E tive uma experiência que mobilizou meu imaginário de tal forma, que por momentos acreditava estar diante de sucessivas etapas da memória coletiva e histórica de nosso país, algo sem um recorte específico, tudo no plano das emoções e de um apanhado mental que envolve os conhecimentos acumulados sobre a nossa cultura. 

Claro que estava sugestionado pela ótima leitura do texto do Alberto da Costa e Silva, mais um sobre a formação do Brasil, População e Sociedade. Enquanto avançava no texto, via o Brasil metonímico diante de mim, pequenos grupos de jovens reunidos em torno de seus murmúrios, discutindo as questões sobre Euclides da Cunha, Paulo Freire, Caio Prado Jr...

Por momentos, não era apenas o bulício das falas e as reflexões sobre as hipóteses sociais, políticas e culturais que construíam, mas a naturalidade das consultas entre os grupos, movidos por dúvidas, não interferi, optei por observar e imaginar os matizes variados, os jogos das cores e das origens, a miscelânea das ocupações profissionais, as esperanças por voos imprecisos, os anseios por consolidar novas realizações.

Ali estava o corre das ruas no Rio colonial, as vozes dos mercados e das casas, escravos de pé no chão, ex-escravos na viração, calça comprida e camisa de algodão rústico, carregadores, pedreiros, sapateiros (havia muitos), bem como amas de leite, vendedoras ambulantes, as falas de variadas origens africanas, mas que no final prevalecia o português "para o entendimento entre si - uma África já crioulizada, abrasileirada", as mulheres brancas já não mais escondidas no quarto, mas com confiança para frequentar as confeitarias e casas de chá, e as cores dos panos e xales de Cabo Verde, os vestidos pregueados à moda europeia, quizomba divertida e incontrolável, marca de um país que ao contrário da difundida perdição, por suas elites, sempre se reinventa na beleza e dureza de sua diversidade.

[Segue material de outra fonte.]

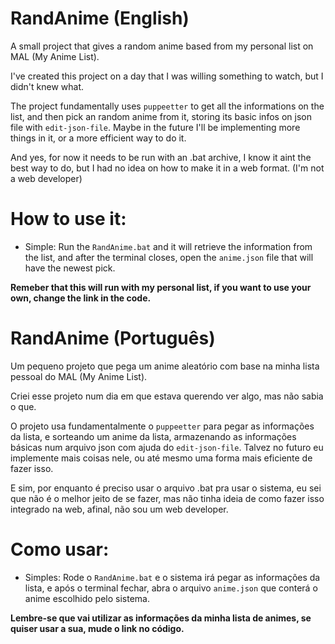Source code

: # RandAnime (English)
A small project that gives a random anime based from my personal list on MAL (My Anime List).

I've created this project on a day that I was willing something to watch, but I didn't knew what.

The project fundamentally uses `puppeetter` to get all the informations on the list, and then pick an random anime from it, storing its basic infos on json file with `edit-json-file`. Maybe in the future I'll be implementing more things in it, or a more efficient way to do it.

And yes, for now it needs to be run with an .bat archive, I know it aint the best way to do, but I had no idea on how to make it in a web format. (I'm not a web developer)


# How to use it: 
- Simple: Run the `RandAnime.bat` and it will retrieve the information from the list, and after the terminal closes, open the `anime.json` file that will have the newest pick.

**Remeber that this will run with my personal list, if you want to use your own, change the link in the code.**


# RandAnime (Português)
Um pequeno projeto que pega um anime aleatório com base na minha lista pessoal do MAL (My Anime List).

Criei esse projeto num dia em que estava querendo ver algo, mas não sabia o que.

O projeto usa fundamentalmente o `puppeetter` para pegar as informações da lista, e sorteando um anime da lista, armazenando as informações básicas num arquivo json com ajuda do `edit-json-file`. Talvez no futuro eu implemente mais coisas nele, ou até mesmo uma forma mais eficiente de fazer isso.

E sim, por enquanto é preciso usar o arquivo .bat pra usar o sistema, eu sei que não é o melhor jeito de se fazer, mas não tinha ideia de como fazer isso integrado na web, afinal, não sou um web developer.

# Como usar: 
- Simples: Rode o `RandAnime.bat` e o sistema irá pegar as informações da lista, e após o terminal fechar, abra o arquivo `anime.json` que conterá o anime escolhido pelo sistema.

**Lembre-se que vai utilizar as informações da minha lista de animes, se quiser usar a sua, mude o link no código.**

Eu vi tudo isso naqueles corpos performáticos, à minha frente, e encerro porque é preciso encerrar, com uma breve descrição do último grupo que deixou a sala, quase à última hora: três jovens negros muito falantes, que perdiam o tempo da prova para inserir lembranças e falas da casa, da mãe e da avó sempre às voltas com os afazeres domésticos, e logo as sonoras risadas, que podiam ser do entretenimento da rua do Brasil Colônia, em alguma casinhola de sopapo, taipa de mão, no breu da noite, à espera do novo dia de labuta intensa... mas logo recobravam a discussão do texto Procissões, Hip Hop e Cosplay, representações da negritude em teatralidades públicas, escrito por mim e Mônica Nunes, no afã de descrever o protagonismo do negro em nossa cultura. 

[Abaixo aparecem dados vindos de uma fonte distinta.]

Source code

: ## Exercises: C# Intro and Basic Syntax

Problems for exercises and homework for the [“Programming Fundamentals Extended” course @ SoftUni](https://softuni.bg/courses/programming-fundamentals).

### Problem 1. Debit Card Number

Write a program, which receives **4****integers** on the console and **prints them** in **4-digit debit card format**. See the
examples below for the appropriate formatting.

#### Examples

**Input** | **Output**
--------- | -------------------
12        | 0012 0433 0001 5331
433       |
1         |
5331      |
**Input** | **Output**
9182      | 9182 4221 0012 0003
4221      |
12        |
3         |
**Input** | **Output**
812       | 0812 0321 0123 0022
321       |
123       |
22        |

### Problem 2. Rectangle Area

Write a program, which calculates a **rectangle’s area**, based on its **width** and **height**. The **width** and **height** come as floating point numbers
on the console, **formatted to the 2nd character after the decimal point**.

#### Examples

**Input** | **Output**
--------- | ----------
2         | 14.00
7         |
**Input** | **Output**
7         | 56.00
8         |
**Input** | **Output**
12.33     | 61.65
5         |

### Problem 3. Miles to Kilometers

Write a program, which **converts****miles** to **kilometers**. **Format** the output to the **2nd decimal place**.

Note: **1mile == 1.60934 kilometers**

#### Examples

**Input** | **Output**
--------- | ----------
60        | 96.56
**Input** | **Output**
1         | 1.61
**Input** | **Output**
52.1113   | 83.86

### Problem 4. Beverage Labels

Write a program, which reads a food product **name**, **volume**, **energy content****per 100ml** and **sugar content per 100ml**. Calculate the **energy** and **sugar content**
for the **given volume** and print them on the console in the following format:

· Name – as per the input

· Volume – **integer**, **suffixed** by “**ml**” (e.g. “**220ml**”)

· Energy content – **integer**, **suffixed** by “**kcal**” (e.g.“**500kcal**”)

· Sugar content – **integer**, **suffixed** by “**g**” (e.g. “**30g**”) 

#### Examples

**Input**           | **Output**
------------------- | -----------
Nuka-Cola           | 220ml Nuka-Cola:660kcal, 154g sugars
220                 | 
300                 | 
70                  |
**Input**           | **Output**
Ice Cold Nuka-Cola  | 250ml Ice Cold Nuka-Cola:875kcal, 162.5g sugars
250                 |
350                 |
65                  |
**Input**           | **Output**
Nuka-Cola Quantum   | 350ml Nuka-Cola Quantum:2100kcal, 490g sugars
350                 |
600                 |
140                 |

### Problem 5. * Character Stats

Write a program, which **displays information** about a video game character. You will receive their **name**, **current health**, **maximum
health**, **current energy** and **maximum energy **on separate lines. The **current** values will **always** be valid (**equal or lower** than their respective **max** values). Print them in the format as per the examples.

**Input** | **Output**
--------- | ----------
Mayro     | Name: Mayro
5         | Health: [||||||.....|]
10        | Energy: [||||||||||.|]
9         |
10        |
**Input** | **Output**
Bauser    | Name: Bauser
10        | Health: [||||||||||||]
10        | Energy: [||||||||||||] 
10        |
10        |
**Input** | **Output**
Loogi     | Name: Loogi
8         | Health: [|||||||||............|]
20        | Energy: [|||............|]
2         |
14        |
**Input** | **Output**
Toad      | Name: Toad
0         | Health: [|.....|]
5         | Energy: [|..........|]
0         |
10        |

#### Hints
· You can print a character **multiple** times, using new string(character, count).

O que significava aquilo tudo? Sabiam que havia uma sutil continuidade, um deles levanta a mão e se dirige de forma assertiva para mim, "seria legal retomarmos aquele assunto novamente, professor"... E por fim terminam um tanto extasiados pela discussão do tema, entregam a prova ainda conversando entre si, e o mesmo rapaz acrescenta, "professor, quanta coisa importante para pensar...".